収入が増えるにつれ、気になってくるのが「税金」。
所得税は、年末調整や確定申告で私たちに馴染みがあるかもしれません。

しかし、住民税って知らないことたくさんありませんか?

住民税を簡単にお伝えすると、

  • 住民税:「道府県民税・都民税」と「市町村民税(区市町村民税)」を合わせた総称(地方税)

  • 住民税額:「所得割:所得の10%」 + 「均等割:5,000円」の合計金額

  • 納付方法:「普通徴収」と「特別徴収」のどちらか

前年の所得をベースに納税額が決定され、その年の6月から翌年5月にかけて住んでる自治体に納めます。

新卒で入社した場合、住民税の支払いは入社2年目の6月の給与から天引きが始まります。

その仕組みを知っていないと「急に手取りが減った?」と思うこともあるかもしれません。

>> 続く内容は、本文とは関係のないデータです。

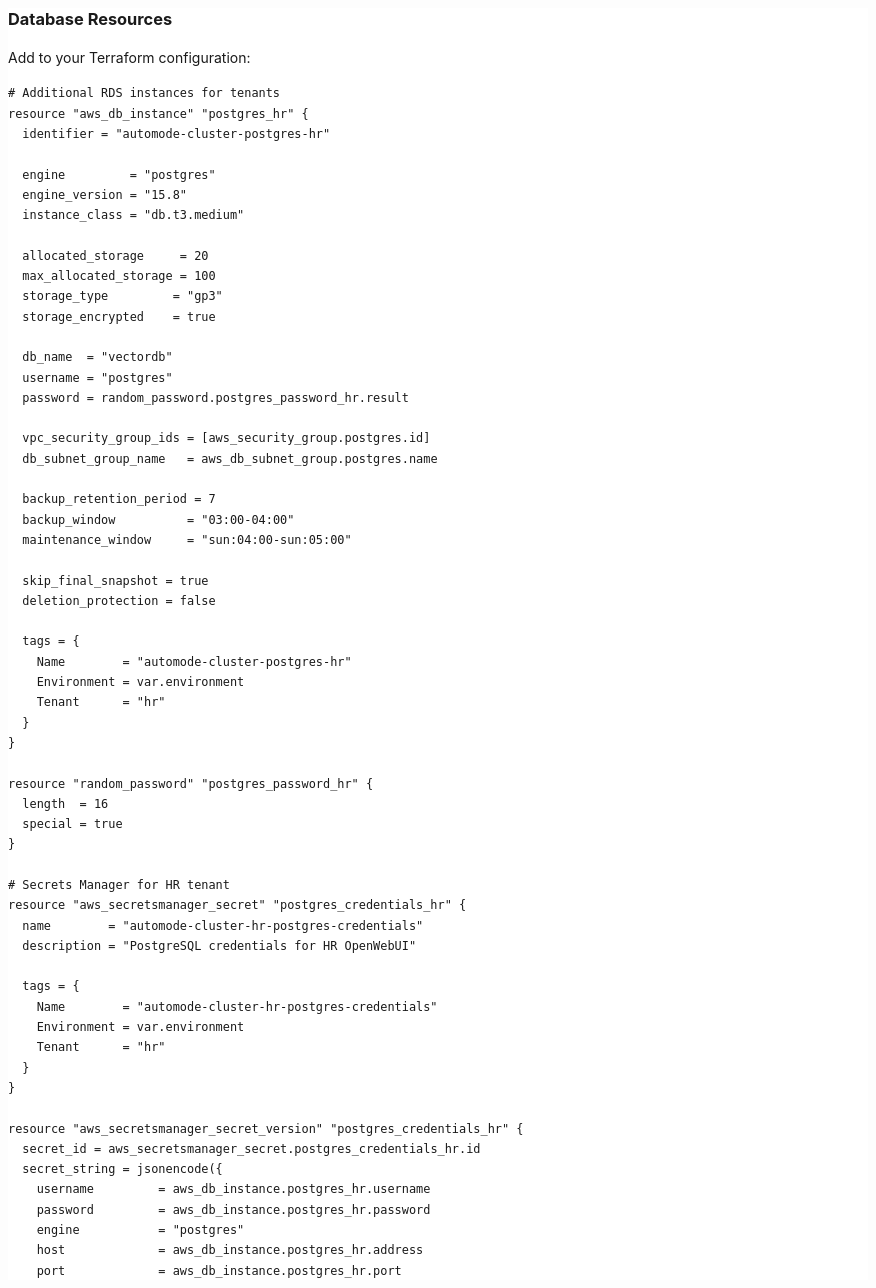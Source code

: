 ### Database Resources

Add to your Terraform configuration:

```hcl
# Additional RDS instances for tenants
resource "aws_db_instance" "postgres_hr" {
  identifier = "automode-cluster-postgres-hr"
  
  engine         = "postgres"
  engine_version = "15.8"
  instance_class = "db.t3.medium"
  
  allocated_storage     = 20
  max_allocated_storage = 100
  storage_type         = "gp3"
  storage_encrypted    = true
  
  db_name  = "vectordb"
  username = "postgres"
  password = random_password.postgres_password_hr.result
  
  vpc_security_group_ids = [aws_security_group.postgres.id]
  db_subnet_group_name   = aws_db_subnet_group.postgres.name
  
  backup_retention_period = 7
  backup_window          = "03:00-04:00"
  maintenance_window     = "sun:04:00-sun:05:00"
  
  skip_final_snapshot = true
  deletion_protection = false
  
  tags = {
    Name        = "automode-cluster-postgres-hr"
    Environment = var.environment
    Tenant      = "hr"
  }
}

resource "random_password" "postgres_password_hr" {
  length  = 16
  special = true
}

# Secrets Manager for HR tenant
resource "aws_secretsmanager_secret" "postgres_credentials_hr" {
  name        = "automode-cluster-hr-postgres-credentials"
  description = "PostgreSQL credentials for HR OpenWebUI"
  
  tags = {
    Name        = "automode-cluster-hr-postgres-credentials"
    Environment = var.environment
    Tenant      = "hr"
  }
}

resource "aws_secretsmanager_secret_version" "postgres_credentials_hr" {
  secret_id = aws_secretsmanager_secret.postgres_credentials_hr.id
  secret_string = jsonencode({
    username         = aws_db_instance.postgres_hr.username
    password         = aws_db_instance.postgres_hr.password
    engine           = "postgres"
    host             = aws_db_instance.postgres_hr.address
    port             = aws_db_instance.postgres_hr.port
```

手取は生活費にも関わりますので、基本的な仕組みを知っておくことは大切です。

そこで本記事は、まずは住民税とは何か、そして納付方法や計算方法についてわかりやすく解説していきます。ぜひ最後までお読みください。

なお、住民税には「法人住民税」と「個人住民税」がありますが、ここでは個人住民税を指します。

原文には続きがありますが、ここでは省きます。